Segment Open

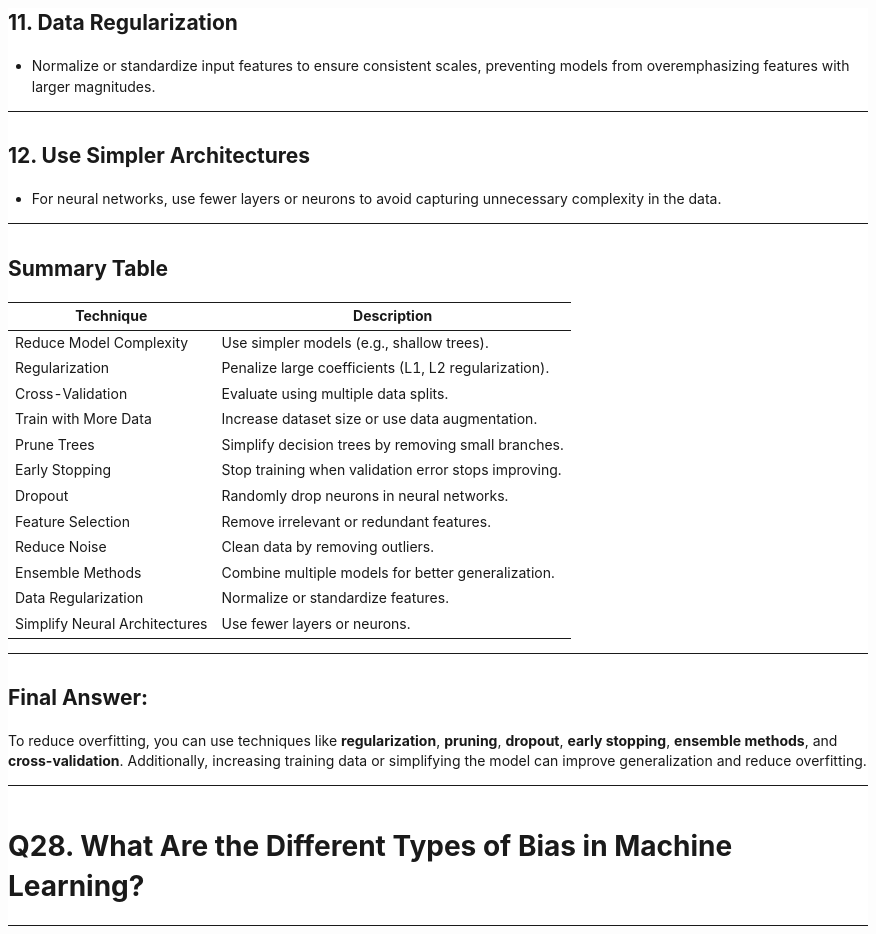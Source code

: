 
## **11. Data Regularization**
- Normalize or standardize input features to ensure consistent scales, preventing models from overemphasizing features with larger magnitudes.

---

## **12. Use Simpler Architectures**
- For neural networks, use fewer layers or neurons to avoid capturing unnecessary complexity in the data.

---

## **Summary Table**

| **Technique**              | **Description**                                      |
|-----------------------------|----------------------------------------------------|
| Reduce Model Complexity     | Use simpler models (e.g., shallow trees).           |
| Regularization              | Penalize large coefficients (L1, L2 regularization).|
| Cross-Validation            | Evaluate using multiple data splits.                |
| Train with More Data        | Increase dataset size or use data augmentation.     |
| Prune Trees                 | Simplify decision trees by removing small branches. |
| Early Stopping              | Stop training when validation error stops improving.|
| Dropout                     | Randomly drop neurons in neural networks.           |
| Feature Selection           | Remove irrelevant or redundant features.            |
| Reduce Noise                | Clean data by removing outliers.                    |
| Ensemble Methods            | Combine multiple models for better generalization.  |
| Data Regularization         | Normalize or standardize features.                  |
| Simplify Neural Architectures| Use fewer layers or neurons.                       |

---

## Final Answer:
To reduce overfitting, you can use techniques like **regularization**, **pruning**, **dropout**, **early stopping**, **ensemble methods**, and **cross-validation**. Additionally, increasing training data or simplifying the model can improve generalization and reduce overfitting.

---

# Q28. What Are the Different Types of Bias in Machine Learning?

---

Segment Closed

* _WHAT IS BEING ASKED_: Beginning with the first line of the records, write out every line up to and including the one with "Evaluate using multiple", exactly, and omit all pictures.

* _RESPONSE_:
Source code

: 
## **11. Data Regularization**
- Normalize or standardize input features to ensure consistent scales, preventing models from overemphasizing features with larger magnitudes.

---

## **12. Use Simpler Architectures**
- For neural networks, use fewer layers or neurons to avoid capturing unnecessary complexity in the data.

---

## **Summary Table**

| **Technique**              | **Description**                                      |
|-----------------------------|----------------------------------------------------|
| Reduce Model Complexity     | Use simpler models (e.g., shallow trees).           |
| Regularization              | Penalize large coefficients (L1, L2 regularization).|
| Cross-Validation            | Evaluate using multiple data splits.                |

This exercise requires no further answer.